Serum nitrite concentration was measured by modified Griess colorimetric reaction. ³³ Briefly, 20 μL of serum was diluted with distilled water to 100 μL and mixed with equal volume of Griess reagent, containing 1.0% sulfanilamide, 0.1% N-(1-naphthyl) ethylenediamine dihydrochloride and 2.5% phosphoric acid, at room temperature. The absorbency was read after 10 minutes in a spectrophotometer at 550 nm and analyzed by reference to a standard nitrite quantitative curve. 

Serum NADP/NADPH was measured using the NADP⁺/NADPH assay kit (ECNP-1000; BioAssay System, Hayward, CA), based on a glucose dehydrogenase cycling reaction. ³⁴ The intensity of the reduced product color, measured at 565 nm, is proportionate to the NADP⁺/NADPH concentration in the sample. 

Twenty million resuspended ARPE-19 cells treated with H₂O₂, H₂O₂+vehicle, or H₂O₂+UCF-101 were washed with cold PBS at 850g for 5 minutes, and the cytosolic and mitochondrial fractions were isolated according to a modification of the manufacturer’s procedure (Mitochondria Isolation Kit for Cultured Cells; Pierce, Rockford, IL). 

ARPE-19 cells (1 × 10⁶/150-mm dish or 5 × 10⁵/100-mm dish) were seeded for 4 days.
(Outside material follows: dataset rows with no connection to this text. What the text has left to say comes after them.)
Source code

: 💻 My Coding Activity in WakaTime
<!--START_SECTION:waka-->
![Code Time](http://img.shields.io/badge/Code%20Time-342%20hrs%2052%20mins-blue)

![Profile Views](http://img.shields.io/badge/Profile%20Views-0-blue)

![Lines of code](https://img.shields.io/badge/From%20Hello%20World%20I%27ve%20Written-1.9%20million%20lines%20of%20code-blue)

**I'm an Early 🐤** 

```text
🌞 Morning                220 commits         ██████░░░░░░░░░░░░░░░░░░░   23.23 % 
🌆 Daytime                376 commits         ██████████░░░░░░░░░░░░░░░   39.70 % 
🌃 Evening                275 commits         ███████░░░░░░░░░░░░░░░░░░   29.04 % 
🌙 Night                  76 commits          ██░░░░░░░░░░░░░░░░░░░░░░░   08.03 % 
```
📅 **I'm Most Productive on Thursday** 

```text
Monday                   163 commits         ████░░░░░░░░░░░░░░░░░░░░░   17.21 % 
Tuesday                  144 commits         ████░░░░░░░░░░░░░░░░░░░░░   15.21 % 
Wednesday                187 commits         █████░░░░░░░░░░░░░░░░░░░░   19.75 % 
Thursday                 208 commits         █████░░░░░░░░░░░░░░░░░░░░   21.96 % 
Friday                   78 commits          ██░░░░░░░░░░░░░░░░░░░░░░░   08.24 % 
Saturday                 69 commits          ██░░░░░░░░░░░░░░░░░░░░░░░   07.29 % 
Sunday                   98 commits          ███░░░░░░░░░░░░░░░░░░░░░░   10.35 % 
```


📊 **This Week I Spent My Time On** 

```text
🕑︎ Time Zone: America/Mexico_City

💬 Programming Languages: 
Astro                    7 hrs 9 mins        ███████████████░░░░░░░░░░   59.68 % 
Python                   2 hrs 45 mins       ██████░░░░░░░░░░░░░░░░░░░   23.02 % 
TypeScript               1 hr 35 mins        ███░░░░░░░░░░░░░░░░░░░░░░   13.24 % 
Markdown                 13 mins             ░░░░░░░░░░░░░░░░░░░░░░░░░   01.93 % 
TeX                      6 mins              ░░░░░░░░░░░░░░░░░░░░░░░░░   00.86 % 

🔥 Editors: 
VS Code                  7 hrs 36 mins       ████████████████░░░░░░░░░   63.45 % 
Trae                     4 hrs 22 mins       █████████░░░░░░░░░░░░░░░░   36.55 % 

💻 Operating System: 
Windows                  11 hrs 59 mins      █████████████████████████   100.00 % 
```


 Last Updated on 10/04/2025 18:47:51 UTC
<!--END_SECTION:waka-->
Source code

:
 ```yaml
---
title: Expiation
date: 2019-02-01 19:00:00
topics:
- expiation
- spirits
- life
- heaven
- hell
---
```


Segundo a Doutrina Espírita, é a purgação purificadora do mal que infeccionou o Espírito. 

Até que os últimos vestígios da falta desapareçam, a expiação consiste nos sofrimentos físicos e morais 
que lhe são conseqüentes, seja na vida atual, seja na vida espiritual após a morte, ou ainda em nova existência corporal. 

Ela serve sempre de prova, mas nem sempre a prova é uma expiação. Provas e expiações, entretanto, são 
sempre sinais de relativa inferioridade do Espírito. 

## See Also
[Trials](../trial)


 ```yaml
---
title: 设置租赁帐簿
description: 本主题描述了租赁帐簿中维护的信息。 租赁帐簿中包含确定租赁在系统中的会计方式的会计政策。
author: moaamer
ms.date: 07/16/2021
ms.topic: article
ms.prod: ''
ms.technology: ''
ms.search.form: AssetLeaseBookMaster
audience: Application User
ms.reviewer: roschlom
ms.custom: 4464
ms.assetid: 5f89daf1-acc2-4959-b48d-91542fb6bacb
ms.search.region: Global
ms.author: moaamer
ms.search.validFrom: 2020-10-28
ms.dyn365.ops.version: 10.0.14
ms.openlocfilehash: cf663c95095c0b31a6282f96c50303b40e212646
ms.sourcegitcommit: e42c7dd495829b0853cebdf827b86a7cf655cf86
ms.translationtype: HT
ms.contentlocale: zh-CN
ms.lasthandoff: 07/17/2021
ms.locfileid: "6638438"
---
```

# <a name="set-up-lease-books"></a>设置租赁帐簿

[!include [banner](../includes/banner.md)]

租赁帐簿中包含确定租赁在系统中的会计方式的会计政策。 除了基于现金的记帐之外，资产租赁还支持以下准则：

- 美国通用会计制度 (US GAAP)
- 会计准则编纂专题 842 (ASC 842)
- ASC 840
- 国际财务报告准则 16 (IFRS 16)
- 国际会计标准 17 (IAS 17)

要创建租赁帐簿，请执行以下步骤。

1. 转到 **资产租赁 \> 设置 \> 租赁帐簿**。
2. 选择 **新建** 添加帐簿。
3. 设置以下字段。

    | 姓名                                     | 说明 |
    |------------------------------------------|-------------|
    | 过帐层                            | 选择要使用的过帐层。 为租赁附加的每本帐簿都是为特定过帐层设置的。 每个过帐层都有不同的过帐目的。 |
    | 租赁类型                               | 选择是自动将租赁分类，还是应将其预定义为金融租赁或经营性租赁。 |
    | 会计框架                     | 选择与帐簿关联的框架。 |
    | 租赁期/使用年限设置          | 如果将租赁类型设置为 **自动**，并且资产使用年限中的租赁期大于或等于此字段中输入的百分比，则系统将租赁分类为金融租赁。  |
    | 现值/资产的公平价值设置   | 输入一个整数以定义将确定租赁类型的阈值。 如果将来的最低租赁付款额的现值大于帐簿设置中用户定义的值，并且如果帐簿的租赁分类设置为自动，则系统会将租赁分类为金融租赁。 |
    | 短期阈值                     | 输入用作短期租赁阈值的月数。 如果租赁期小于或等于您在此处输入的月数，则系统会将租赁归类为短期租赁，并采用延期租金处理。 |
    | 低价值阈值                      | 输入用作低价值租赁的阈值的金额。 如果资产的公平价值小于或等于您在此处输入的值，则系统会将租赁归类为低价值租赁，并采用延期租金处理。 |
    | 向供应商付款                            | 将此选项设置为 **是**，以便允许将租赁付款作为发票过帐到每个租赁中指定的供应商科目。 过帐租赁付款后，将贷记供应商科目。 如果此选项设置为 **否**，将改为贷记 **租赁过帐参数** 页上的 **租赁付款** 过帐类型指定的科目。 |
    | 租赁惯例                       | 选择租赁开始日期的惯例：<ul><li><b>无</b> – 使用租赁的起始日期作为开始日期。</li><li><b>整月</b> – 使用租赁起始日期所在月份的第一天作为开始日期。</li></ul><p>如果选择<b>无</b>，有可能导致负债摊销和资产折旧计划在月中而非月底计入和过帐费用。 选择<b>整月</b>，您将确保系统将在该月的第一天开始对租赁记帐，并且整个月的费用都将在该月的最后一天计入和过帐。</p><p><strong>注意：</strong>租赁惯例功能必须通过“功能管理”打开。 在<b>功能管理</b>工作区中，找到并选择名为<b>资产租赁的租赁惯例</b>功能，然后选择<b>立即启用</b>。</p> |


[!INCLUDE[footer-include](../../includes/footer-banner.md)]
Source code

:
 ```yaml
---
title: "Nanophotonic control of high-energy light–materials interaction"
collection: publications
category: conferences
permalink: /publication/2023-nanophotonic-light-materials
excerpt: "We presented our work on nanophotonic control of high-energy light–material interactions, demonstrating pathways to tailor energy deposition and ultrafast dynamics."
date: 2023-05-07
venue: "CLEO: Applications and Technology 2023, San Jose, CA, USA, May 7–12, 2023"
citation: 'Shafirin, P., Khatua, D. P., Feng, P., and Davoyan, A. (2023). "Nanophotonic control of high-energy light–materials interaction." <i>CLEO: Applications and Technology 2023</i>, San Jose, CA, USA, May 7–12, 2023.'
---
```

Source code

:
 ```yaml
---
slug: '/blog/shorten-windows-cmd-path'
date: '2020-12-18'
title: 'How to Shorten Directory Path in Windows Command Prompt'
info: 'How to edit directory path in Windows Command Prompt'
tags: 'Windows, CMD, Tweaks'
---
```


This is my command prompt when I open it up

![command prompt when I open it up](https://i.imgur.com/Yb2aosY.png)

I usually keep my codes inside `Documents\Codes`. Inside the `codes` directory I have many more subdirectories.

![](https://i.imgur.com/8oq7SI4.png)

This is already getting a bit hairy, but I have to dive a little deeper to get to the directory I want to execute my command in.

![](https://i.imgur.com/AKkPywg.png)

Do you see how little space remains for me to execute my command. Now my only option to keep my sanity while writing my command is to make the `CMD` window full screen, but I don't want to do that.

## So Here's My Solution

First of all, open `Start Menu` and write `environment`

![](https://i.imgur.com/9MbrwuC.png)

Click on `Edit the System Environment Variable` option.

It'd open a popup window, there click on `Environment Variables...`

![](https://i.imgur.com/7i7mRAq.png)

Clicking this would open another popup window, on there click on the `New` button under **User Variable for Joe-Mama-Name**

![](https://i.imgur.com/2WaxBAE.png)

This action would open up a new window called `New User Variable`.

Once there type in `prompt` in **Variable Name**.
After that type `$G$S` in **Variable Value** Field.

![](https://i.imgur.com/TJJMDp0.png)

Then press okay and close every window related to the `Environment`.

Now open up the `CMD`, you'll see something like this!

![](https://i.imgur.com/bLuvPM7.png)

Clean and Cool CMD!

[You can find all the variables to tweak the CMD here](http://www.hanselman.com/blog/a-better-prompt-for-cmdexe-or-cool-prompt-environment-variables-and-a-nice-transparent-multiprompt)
After stimulation with H₂O₂/UCF-101/siRNA, the cells were washed twice with PBS and lysed in 1× RIPA lysis buffer (Upstate, Lake Placid, NY), containing 50 mM Tris-HCl (pH 7.4), 1% NP-40, 0.25% Na-deoxycholate, 150 mM NaCl, 1 mM EDTA, 1 mM PMSF, 1 μg/mL aprotinin, 1 μg/mL leupeptin, 1 μg/mL pepstatin, 1 mM Na3VO4, and 1 mM NaF. Lysates were ultrasonically homogenized and clarified by centrifugation at 16,000g for 30 minutes at 4°C with collection of the resultant supernatant. Protein concentrations were determined by the Bradford method with bovine serum albumin use as the standard. In the animal experiments, neuroretina-RPE cells of DKO mice were dissected and washed twice with PBS and lysed in 1× RIPA lysis buffer. 

Total cell lysates were resolved by SDS-polyacrylamide gels, transferred to polyvinylidene difluoride membranes (Invitrogen), and detected with rabbit anti-human HtrA2 antibody (1:2000) and mouse anti-human XIAP (1:2000; Abcam Inc.). The blots were subsequently incubated with goat anti-rabbit secondary antibody conjugated to horseradish peroxidase. Images were developed by using the enhanced chemiluminescence system (Pierce). GAPDH (Invitrogen), COX IV, and tubulin (Invitrogen) were used as the loading control for human cytosol, mitochondria, and mice tissues, respectively. 

Three eyes of HtrA2/Omi ^{− / −} and three eyes of WT mice at 30 days of age were harvested for transmission electron microscopy (TEM). After fixation in 4% glutaraldehyde-10% formalin, the retina, RPE, choroid, and sclera were dissected and embedded in epoxy resin (LX-112; LADD Research Industries, Burlington, VT). Ultrathin sections were stained with uranyl acetate and lead citrate. The tissues were examined with a transmission electron microscope (JEM-100B; JEOL, Tokyo, Japan). 

The results of the MTT, serum NADP/NADPH, and nitrite assays were entered into a worksheet program (Excel Office 2000; Microsoft Corp., WA). Multiple comparisons among experimental groups were made by one-way analysis of variance (ANOVA) with the level of significance set at P < 0.05. The values are presented as the mean ± SD or SE. 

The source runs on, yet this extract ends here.